=== Task brief ===
Return, word for word, only the lines of the data below that lie between the line with "The system may" and the line with "text copy-paste functionality_", those two lines included.

=== Stored items from a collection ===
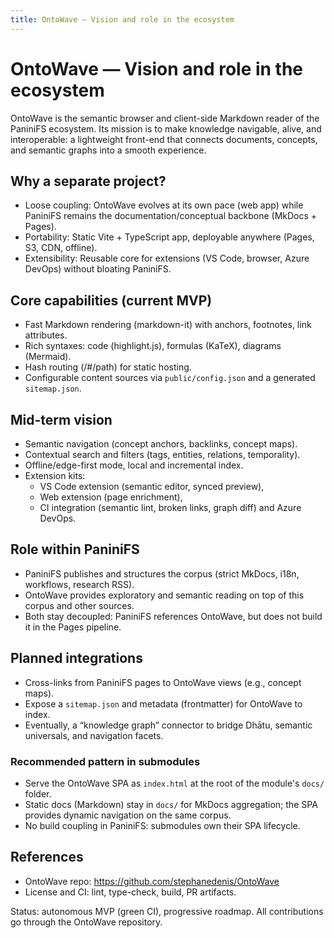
 ```yaml
---
title: OntoWave — Vision and role in the ecosystem
---
```


# OntoWave — Vision and role in the ecosystem

OntoWave is the semantic browser and client-side Markdown reader of the PaniniFS ecosystem. Its mission is to make knowledge navigable, alive, and interoperable: a lightweight front-end that connects documents, concepts, and semantic graphs into a smooth experience.

## Why a separate project?

- Loose coupling: OntoWave evolves at its own pace (web app) while PaniniFS remains the documentation/conceptual backbone (MkDocs + Pages).
- Portability: Static Vite + TypeScript app, deployable anywhere (Pages, S3, CDN, offline).
- Extensibility: Reusable core for extensions (VS Code, browser, Azure DevOps) without bloating PaniniFS.

## Core capabilities (current MVP)

- Fast Markdown rendering (markdown-it) with anchors, footnotes, link attributes.
- Rich syntaxes: code (highlight.js), formulas (KaTeX), diagrams (Mermaid).
- Hash routing (/#/path) for static hosting.
- Configurable content sources via `public/config.json` and a generated `sitemap.json`.

## Mid-term vision

- Semantic navigation (concept anchors, backlinks, concept maps).
- Contextual search and filters (tags, entities, relations, temporality).
- Offline/edge-first mode, local and incremental index.
- Extension kits: 
  - VS Code extension (semantic editor, synced preview),
  - Web extension (page enrichment),
  - CI integration (semantic lint, broken links, graph diff) and Azure DevOps.

## Role within PaniniFS

- PaniniFS publishes and structures the corpus (strict MkDocs, i18n, workflows, research RSS).
- OntoWave provides exploratory and semantic reading on top of this corpus and other sources.
- Both stay decoupled: PaniniFS references OntoWave, but does not build it in the Pages pipeline.

## Planned integrations

- Cross-links from PaniniFS pages to OntoWave views (e.g., concept maps).
- Expose a `sitemap.json` and metadata (frontmatter) for OntoWave to index.
- Eventually, a “knowledge graph” connector to bridge Dhātu, semantic universals, and navigation facets.

### Recommended pattern in submodules

- Serve the OntoWave SPA as `index.html` at the root of the module's `docs/` folder.
- Static docs (Markdown) stay in `docs/` for MkDocs aggregation; the SPA provides dynamic navigation on the same corpus.
- No build coupling in PaniniFS: submodules own their SPA lifecycle.

## References

- OntoWave repo: https://github.com/stephanedenis/OntoWave
- License and CI: lint, type-check, build, PR artifacts.

Status: autonomous MVP (green CI), progressive roadmap. All contributions go through the OntoWave repository.
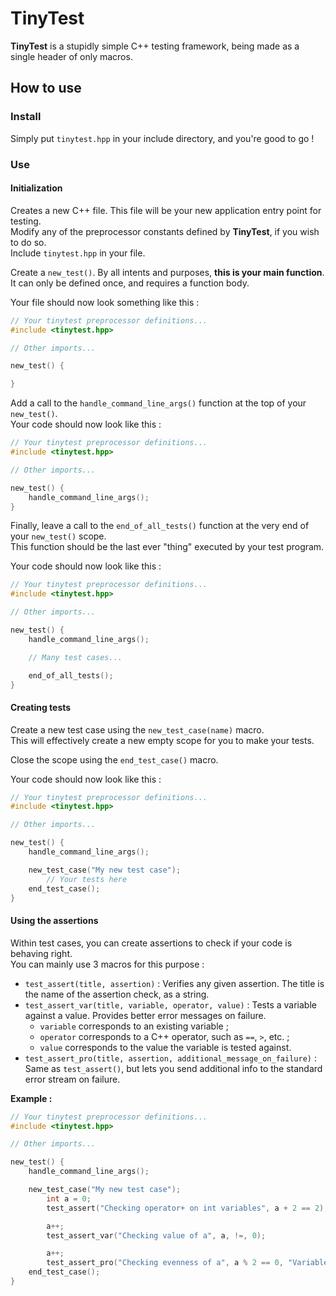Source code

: # TinyTest
**TinyTest** is a stupidly simple C++ testing framework, being made as a single header of only macros.

## How to use
### Install
Simply put `tinytest.hpp` in your include directory, and you're good to go !

### Use
#### Initialization
Creates a new C++ file. This file will be your new application entry point for testing.  
Modify any of the preprocessor constants defined by **TinyTest**, if you wish to do so.  
Include `tinytest.hpp` in your file.  

Create a `new_test()`. By all intents and purposes, **this is your main function**.  
It can only be defined once, and requires a function body.  

Your file should now look something like this :  
```cpp
// Your tinytest preprocessor definitions...
#include <tinytest.hpp>

// Other imports...

new_test() {

}
```

Add a call to the `handle_command_line_args()` function at the top of your `new_test()`.  
Your code should now look like this :  
```cpp
// Your tinytest preprocessor definitions...
#include <tinytest.hpp>

// Other imports...

new_test() {
    handle_command_line_args();
}
```

Finally, leave a call to the `end_of_all_tests()` function at the very end of your `new_test()` scope.  
This function should be the last ever "thing" executed by your test program.  

Your code should now look like this :  
```cpp
// Your tinytest preprocessor definitions...
#include <tinytest.hpp>

// Other imports...

new_test() {
    handle_command_line_args();

    // Many test cases...

    end_of_all_tests();
}
```

#### Creating tests
Create a new test case using the `new_test_case(name)` macro.  
This will effectively create a new empty scope for you to make your tests.  

Close the scope using the `end_test_case()` macro.

Your code should now look like this :  
```cpp
// Your tinytest preprocessor definitions...
#include <tinytest.hpp>

// Other imports...

new_test() {
    handle_command_line_args();

    new_test_case("My new test case");
        // Your tests here
    end_test_case();
}
```

#### Using the assertions
Within test cases, you can create assertions to check if your code is behaving right.  
You can mainly use 3 macros for this purpose :
- `test_assert(title, assertion)` : Verifies any given assertion. The title is the name of the assertion check, as a string.
- `test_assert_var(title, variable, operator, value)` : Tests a variable against a value. Provides better error messages on failure.
  - `variable` corresponds to an existing variable ;
  - `operator` corresponds to a C++ operator, such as `==`, `>`, etc. ;
  - `value` corresponds to the value the variable is tested against.
- `test_assert_pro(title, assertion, additional_message_on_failure)` : Same as `test_assert()`, but lets you send additional info to the standard error stream on failure.

**Example :**  
```cpp
// Your tinytest preprocessor definitions...
#include <tinytest.hpp>

// Other imports...

new_test() {
    handle_command_line_args();

    new_test_case("My new test case");
        int a = 0;
        test_assert("Checking operator+ on int variables", a + 2 == 2);

        a++;
        test_assert_var("Checking value of a", a, !=, 0);

        a++;
        test_assert_pro("Checking evenness of a", a % 2 == 0, "Variable a is not even, since a = " << a);
    end_test_case();
}
```
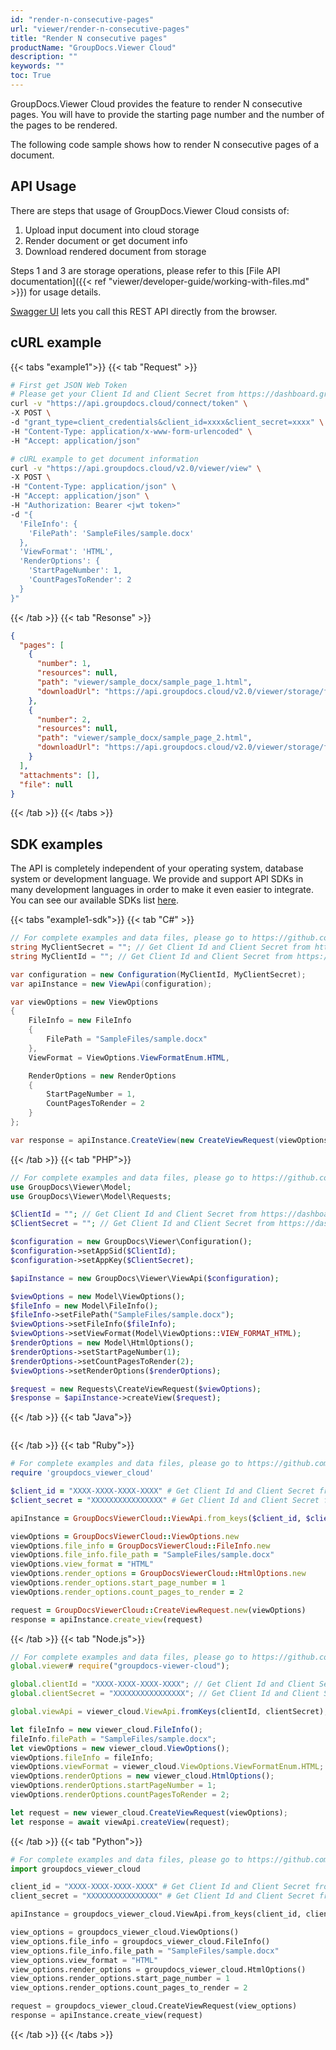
 ```yaml
---
id: "render-n-consecutive-pages"
url: "viewer/render-n-consecutive-pages"
title: "Render N consecutive pages"
productName: "GroupDocs.Viewer Cloud"
description: ""
keywords: ""
toc: True
---
```


GroupDocs.Viewer Cloud provides the feature to render N consecutive pages. You will have to provide the starting page number and the number of the pages to be rendered.

The following code sample shows how to render N consecutive pages of a document.

## API Usage

There are steps that usage of GroupDocs.Viewer Cloud consists of:

1. Upload input document into cloud storage
1. Render document or get document info
1. Download rendered document from storage

Steps 1 and 3 are storage operations, please refer to this [File API documentation]({{< ref "viewer/developer-guide/working-with-files.md" >}}) for usage details.

[Swagger UI](https://apireference.groupdocs.cloud/viewer/) lets you call this REST API directly from the browser.

## cURL example

{{< tabs "example1">}}
{{< tab "Request" >}}
```bash
# First get JSON Web Token
# Please get your Client Id and Client Secret from https://dashboard.groupdocs.cloud/applications. Kindly place Client Id in "client_id" and Client Secret in "client_secret" argument.
curl -v "https://api.groupdocs.cloud/connect/token" \
-X POST \
-d "grant_type=client_credentials&client_id=xxxx&client_secret=xxxx" \
-H "Content-Type: application/x-www-form-urlencoded" \
-H "Accept: application/json"

# cURL example to get document information
curl -v "https://api.groupdocs.cloud/v2.0/viewer/view" \
-X POST \
-H "Content-Type: application/json" \
-H "Accept: application/json" \
-H "Authorization: Bearer <jwt token>"
-d "{
  'FileInfo': {
    'FilePath': 'SampleFiles/sample.docx'
  },
  'ViewFormat': 'HTML',
  'RenderOptions': {
    'StartPageNumber': 1,
    'CountPagesToRender': 2
  }
}"
```
{{< /tab >}} {{< tab "Resonse" >}}
```json
{
  "pages": [
    {
      "number": 1,
      "resources": null,
      "path": "viewer/sample_docx/sample_page_1.html",
      "downloadUrl": "https://api.groupdocs.cloud/v2.0/viewer/storage/file/viewer/sample_docx/sample_page_1.html"
    },
    {
      "number": 2,
      "resources": null,
      "path": "viewer/sample_docx/sample_page_2.html",
      "downloadUrl": "https://api.groupdocs.cloud/v2.0/viewer/storage/file/viewer/sample_docx/sample_page_2.html"
    }
  ],
  "attachments": [],
  "file": null
}

```
{{< /tab >}} {{< /tabs >}}

## SDK examples

The API is completely independent of your operating system, database system or development language. We provide and support API SDKs in many development languages in order to make it even easier to integrate. You can see our available SDKs list [here](https://github.com/groupdocs-viewer-cloud).

{{< tabs "example1-sdk">}}
{{< tab "C#" >}}
```cs
// For complete examples and data files, please go to https://github.com/groupdocs-viewer-cloud/groupdocs-viewer-cloud-dotnet-samples
string MyClientSecret = ""; // Get Client Id and Client Secret from https://dashboard.groupdocs.cloud
string MyClientId = ""; // Get Client Id and Client Secret from https://dashboard.groupdocs.cloud

var configuration = new Configuration(MyClientId, MyClientSecret);
var apiInstance = new ViewApi(configuration);

var viewOptions = new ViewOptions
{
    FileInfo = new FileInfo
    {
        FilePath = "SampleFiles/sample.docx"
    },
    ViewFormat = ViewOptions.ViewFormatEnum.HTML,

    RenderOptions = new RenderOptions
    {
        StartPageNumber = 1,
        CountPagesToRender = 2
    }
};

var response = apiInstance.CreateView(new CreateViewRequest(viewOptions));
```
{{< /tab >}} 
{{< tab "PHP">}}
```php
// For complete examples and data files, please go to https://github.com/groupdocs-viewer-cloud/groupdocs-viewer-cloud-php-samples
use GroupDocs\Viewer\Model;
use GroupDocs\Viewer\Model\Requests;

$ClientId = ""; // Get Client Id and Client Secret from https://dashboard.groupdocs.cloud
$ClientSecret = ""; // Get Client Id and Client Secret from https://dashboard.groupdocs.cloud

$configuration = new GroupDocs\Viewer\Configuration();
$configuration->setAppSid($ClientId);
$configuration->setAppKey($ClientSecret);

$apiInstance = new GroupDocs\Viewer\ViewApi($configuration);

$viewOptions = new Model\ViewOptions();
$fileInfo = new Model\FileInfo();
$fileInfo->setFilePath("SampleFiles/sample.docx");
$viewOptions->setFileInfo($fileInfo);
$viewOptions->setViewFormat(Model\ViewOptions::VIEW_FORMAT_HTML);
$renderOptions = new Model\HtmlOptions();
$renderOptions->setStartPageNumber(1);
$renderOptions->setCountPagesToRender(2);
$viewOptions->setRenderOptions($renderOptions);

$request = new Requests\CreateViewRequest($viewOptions);
$response = $apiInstance->createView($request);
```
{{< /tab >}} 
{{< tab "Java">}}
```java

```
{{< /tab >}} 
{{< tab "Ruby">}}
```ruby
# For complete examples and data files, please go to https://github.com/groupdocs-viewer-cloud/groupdocs-viewer-cloud-ruby-samples
require 'groupdocs_viewer_cloud'

$client_id = "XXXX-XXXX-XXXX-XXXX" # Get Client Id and Client Secret from https://dashboard.groupdocs.cloud
$client_secret = "XXXXXXXXXXXXXXXX" # Get Client Id and Client Secret from https://dashboard.groupdocs.cloud

apiInstance = GroupDocsViewerCloud::ViewApi.from_keys($client_id, $client_secret)

viewOptions = GroupDocsViewerCloud::ViewOptions.new
viewOptions.file_info = GroupDocsViewerCloud::FileInfo.new
viewOptions.file_info.file_path = "SampleFiles/sample.docx"
viewOptions.view_format = "HTML"
viewOptions.render_options = GroupDocsViewerCloud::HtmlOptions.new
viewOptions.render_options.start_page_number = 1
viewOptions.render_options.count_pages_to_render = 2

request = GroupDocsViewerCloud::CreateViewRequest.new(viewOptions)
response = apiInstance.create_view(request)
```
{{< /tab >}} 
{{< tab "Node.js">}}
```js
// For complete examples and data files, please go to https://github.com/groupdocs-viewer-cloud/groupdocs-viewer-cloud-node-samples
global.viewer# require("groupdocs-viewer-cloud");

global.clientId = "XXXX-XXXX-XXXX-XXXX"; // Get Client Id and Client Secret from https://dashboard.groupdocs.cloud
global.clientSecret = "XXXXXXXXXXXXXXXX"; // Get Client Id and Client Secret from https://dashboard.groupdocs.cloud

global.viewApi = viewer_cloud.ViewApi.fromKeys(clientId, clientSecret);

let fileInfo = new viewer_cloud.FileInfo();
fileInfo.filePath = "SampleFiles/sample.docx";
let viewOptions = new viewer_cloud.ViewOptions();
viewOptions.fileInfo = fileInfo;
viewOptions.viewFormat = viewer_cloud.ViewOptions.ViewFormatEnum.HTML;
viewOptions.renderOptions = new viewer_cloud.HtmlOptions();
viewOptions.renderOptions.startPageNumber = 1;
viewOptions.renderOptions.countPagesToRender = 2;

let request = new viewer_cloud.CreateViewRequest(viewOptions);
let response = await viewApi.createView(request);
```
{{< /tab >}} 
{{< tab "Python">}}
```py
# For complete examples and data files, please go to https://github.com/groupdocs-viewer-cloud/groupdocs-viewer-cloud-python-samples
import groupdocs_viewer_cloud

client_id = "XXXX-XXXX-XXXX-XXXX" # Get Client Id and Client Secret from https://dashboard.groupdocs.cloud
client_secret = "XXXXXXXXXXXXXXXX" # Get Client Id and Client Secret from https://dashboard.groupdocs.cloud

apiInstance = groupdocs_viewer_cloud.ViewApi.from_keys(client_id, client_secret)

view_options = groupdocs_viewer_cloud.ViewOptions()
view_options.file_info = groupdocs_viewer_cloud.FileInfo()
view_options.file_info.file_path = "SampleFiles/sample.docx"
view_options.view_format = "HTML"
view_options.render_options = groupdocs_viewer_cloud.HtmlOptions()
view_options.render_options.start_page_number = 1
view_options.render_options.count_pages_to_render = 2

request = groupdocs_viewer_cloud.CreateViewRequest(view_options)
response = apiInstance.create_view(request)
```
{{< /tab >}} 
{{< /tabs >}}
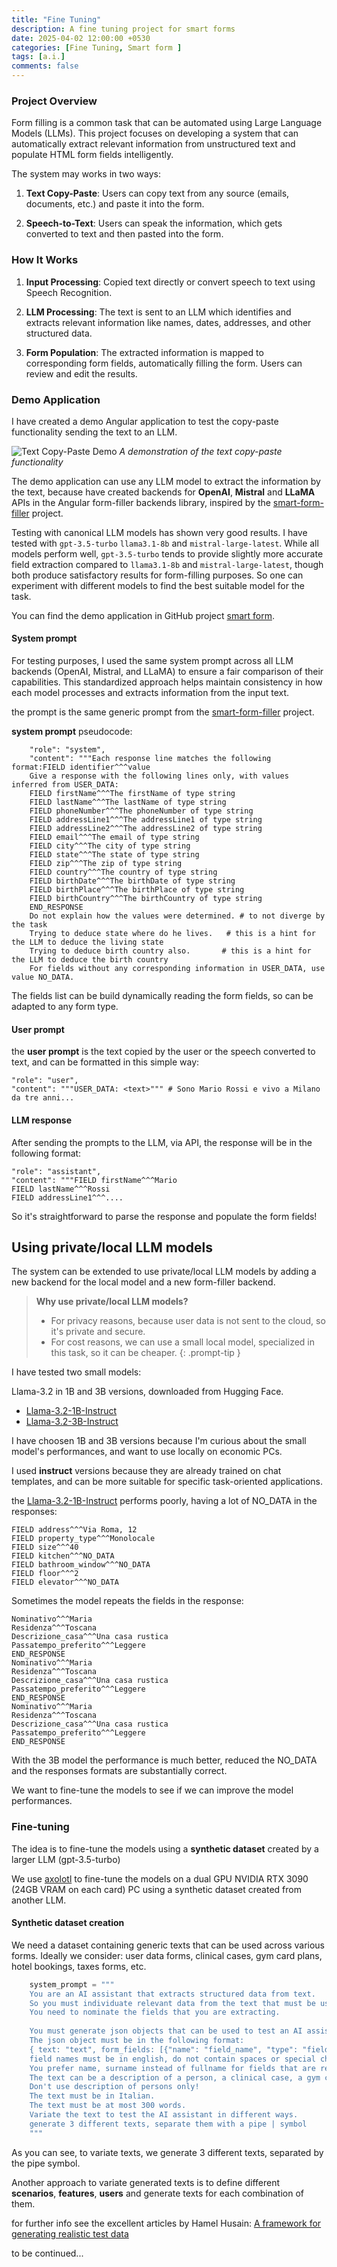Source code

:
 ```yaml
---
title: "Fine Tuning"
description: A fine tuning project for smart forms
date: 2025-04-02 12:00:00 +0530
categories: [Fine Tuning, Smart form ]
tags: [a.i.]
comments: false
---
```


### Project Overview

Form filling is a common task that can be automated using Large Language Models (LLMs). This project focuses on developing a system that can automatically extract relevant information from unstructured text and populate HTML form fields intelligently.


The system may works in two ways:
1. **Text Copy-Paste**: Users can copy text from any source (emails, documents, etc.) and paste it into the form.

2. **Speech-to-Text**: Users can speak the information, which gets converted to text and then pasted into the form.

### How It Works 

1. **Input Processing**: Copied text directly or convert speech to text using Speech Recognition.  

2. **LLM Processing**: The text is sent to an LLM which identifies and extracts relevant information like names, dates, addresses, and other structured data.  

3. **Form Population**: The extracted information is mapped to corresponding form fields, automatically filling the form. Users can review and edit the results.

### Demo Application

I have created a demo Angular application to test the copy-paste functionality sending the text to an LLM.


![Text Copy-Paste Demo](/assets/images/smartform.gif)
_A demonstration of the text copy-paste functionality_


The demo application can use any LLM model to extract the information by the text, because have created backends for **OpenAI**, **Mistral** and **LLaMA** APIs in the Angular form-filler backends library, 
inspired by the [smart-form-filler](https://github.com/thinktecture-labs/smart-form-filler) project.

Testing with canonical LLM models has shown very good results. 
I have tested with `gpt-3.5-turbo` `llama3.1-8b` and `mistral-large-latest`.
While all models perform well, `gpt-3.5-turbo` tends to provide slightly more accurate field extraction compared to `llama3.1-8b` and `mistral-large-latest`, though both produce satisfactory results for form-filling purposes. So one can experiment with different models to find the best suitable model for the task.

You can find the demo application in GitHub project  [smart form](https://github.com/Bigghis/smart-form).

#### System prompt

For testing purposes, I used the same system prompt across all LLM backends (OpenAI, Mistral, and LLaMA) to ensure a fair comparison of their capabilities. This standardized approach helps maintain consistency in how each model processes and extracts information from the input text.

the prompt is the same generic prompt from the [smart-form-filler](https://github.com/thinktecture-labs/smart-form-filler) project.


**system prompt** pseudocode:
```
    "role": "system",
    "content": """Each response line matches the following format:FIELD identifier^^^value
    Give a response with the following lines only, with values inferred from USER_DATA:
    FIELD firstName^^^The firstName of type string
    FIELD lastName^^^The lastName of type string
    FIELD phoneNumber^^^The phoneNumber of type string
    FIELD addressLine1^^^The addressLine1 of type string
    FIELD addressLine2^^^The addressLine2 of type string
    FIELD email^^^The email of type string
    FIELD city^^^The city of type string
    FIELD state^^^The state of type string
    FIELD zip^^^The zip of type string
    FIELD country^^^The country of type string
    FIELD birthDate^^^The birthDate of type string
    FIELD birthPlace^^^The birthPlace of type string
    FIELD birthCountry^^^The birthCountry of type string
    END_RESPONSE
    Do not explain how the values were determined. # to not diverge by the task
    Trying to deduce state where do he lives.   # this is a hint for the LLM to deduce the living state
    Trying to deduce birth country also.       # this is a hint for the LLM to deduce the birth country
    For fields without any corresponding information in USER_DATA, use value NO_DATA.

```

The fields list can be build dynamically reading the form fields, so can be adapted to any form type.

#### User prompt

the **user prompt** is the text copied by the user or the speech converted to text, and can be formatted in this simple way:

```
"role": "user",
"content": """USER_DATA: <text>""" # Sono Mario Rossi e vivo a Milano da tre anni...

```

#### LLM response

After sending the prompts to the LLM, via API, the response will be in the following format:

```
"role": "assistant",
"content": """FIELD firstName^^^Mario
FIELD lastName^^^Rossi
FIELD addressLine1^^^....
``` 

So it's straightforward to parse the response and populate the form fields!

## Using private/local LLM models

The system can be extended to use private/local LLM models by adding a new backend for the local model and a new form-filler backend.



> **Why use private/local LLM models?**   
> * For privacy reasons, because user data is not sent to the cloud, so it's private and secure.
> * For cost reasons, we can use a small local model, specialized in this task, so it can be cheaper.
{: .prompt-tip }


I have tested two small models:

Llama-3.2 in 1B and 3B versions, downloaded from Hugging Face.

* [Llama-3.2-1B-Instruct](https://huggingface.co/meta-llama/Llama-3.2-1B-Instruct) 
* [Llama-3.2-3B-Instruct](https://huggingface.co/meta-llama/Llama-3.2-3B-Instruct)


I have choosen 1B and 3B versions because I'm curious about the small model's performances, and want to use locally on economic PCs.

I used **instruct** versions because they are already trained on chat templates, and can be more suitable for specific task-oriented applications.


the [Llama-3.2-1B-Instruct](https://huggingface.co/meta-llama/Llama-3.2-1B-Instruct) performs poorly, having a lot of NO_DATA in the responses: 

```
FIELD address^^^Via Roma, 12
FIELD property_type^^^Monolocale
FIELD size^^^40
FIELD kitchen^^^NO_DATA
FIELD bathroom_window^^^NO_DATA
FIELD floor^^^2
FIELD elevator^^^NO_DATA
```

Sometimes the model repeats the fields in the response: 

```
Nominativo^^^Maria
Residenza^^^Toscana
Descrizione_casa^^^Una casa rustica
Passatempo_preferito^^^Leggere
END_RESPONSE
Nominativo^^^Maria
Residenza^^^Toscana
Descrizione_casa^^^Una casa rustica
Passatempo_preferito^^^Leggere
END_RESPONSE
Nominativo^^^Maria
Residenza^^^Toscana
Descrizione_casa^^^Una casa rustica
Passatempo_preferito^^^Leggere
END_RESPONSE
```

With the 3B model the performance is much better, reduced the NO_DATA and the responses formats are substantially correct. 

We want to fine-tune the models to see if we can improve the model performances. 

### Fine-tuning
The idea is to fine-tune the models using a **synthetic dataset** created by a larger LLM (gpt-3.5-turbo)

We use [axolotl](https://axolotl-ai-cloud.github.io/axolotl/) to fine-tune the models on a dual GPU NVIDIA RTX 3090 (24GB VRAM on each card) PC using a synthetic dataset created from another LLM. 

#### Synthetic dataset creation

We need a dataset containing generic texts that can be used across various forms. 
Ideally we consider: user data forms, clinical cases, gym card plans, hotel bookings, taxes forms, etc.

```python
    system_prompt = """
    You are an AI assistant that extracts structured data from text.
    So you must individuate relevant data from the text that must be used to fill various form fields.
    You need to nominate the fields that you are extracting.
    
    You must generate json objects that can be used to test an AI assistant that extracts structured data from text.
    The json object must be in the following format: 
    { text: "text", form_fields: [{"name": "field_name", "type": "field_type", "value": "field_value"}, ...] }
    field names must be in english, do not contain spaces or special characters.
    You prefer name, surname instead of fullname for fields that are related to a person. 
    The text can be a description of a person, a clinical case, a gym card plan, an hotel booking, a taxes form, etc.
    Don't use description of persons only!
    The text must be in Italian.
    The text must be at most 300 words.
    Variate the text to test the AI assistant in different ways.
    generate 3 different texts, separate them with a pipe | symbol
    """
```
As you can see, to variate texts, we generate 3 different texts, separated by the pipe symbol.  

Another approach to variate generated texts is to define different **scenarios**, **features**, **users** and generate texts for each combination of them.

for further info see the excellent articles by Hamel Husain: [A framework for generating realistic test data](https://hamel.dev/blog/posts/field-guide/#a-framework-for-generating-realistic-test-data)





to be continued...














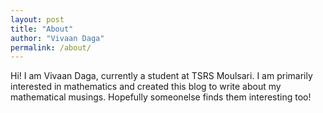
 ```yaml
---
layout: post
title: "About"
author: "Vivaan Daga"
permalink: /about/
---
```


Hi! I am Vivaan Daga, currently a student at TSRS Moulsari. I am primarily interested in mathematics and created this blog to write about my mathematical musings. Hopefully someonelse finds them interesting too!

=== Answer section ===
The system may works in two ways:
1. **Text Copy-Paste**: Users can copy text from any source (emails, documents, etc.) and paste it into the form.

2. **Speech-to-Text**: Users can speak the information, which gets converted to text and then pasted into the form.

### How It Works 

1. **Input Processing**: Copied text directly or convert speech to text using Speech Recognition.  

2. **LLM Processing**: The text is sent to an LLM which identifies and extracts relevant information like names, dates, addresses, and other structured data.  

3. **Form Population**: The extracted information is mapped to corresponding form fields, automatically filling the form. Users can review and edit the results.

### Demo Application

I have created a demo Angular application to test the copy-paste functionality sending the text to an LLM.


![Text Copy-Paste Demo](/assets/images/smartform.gif)
_A demonstration of the text copy-paste functionality_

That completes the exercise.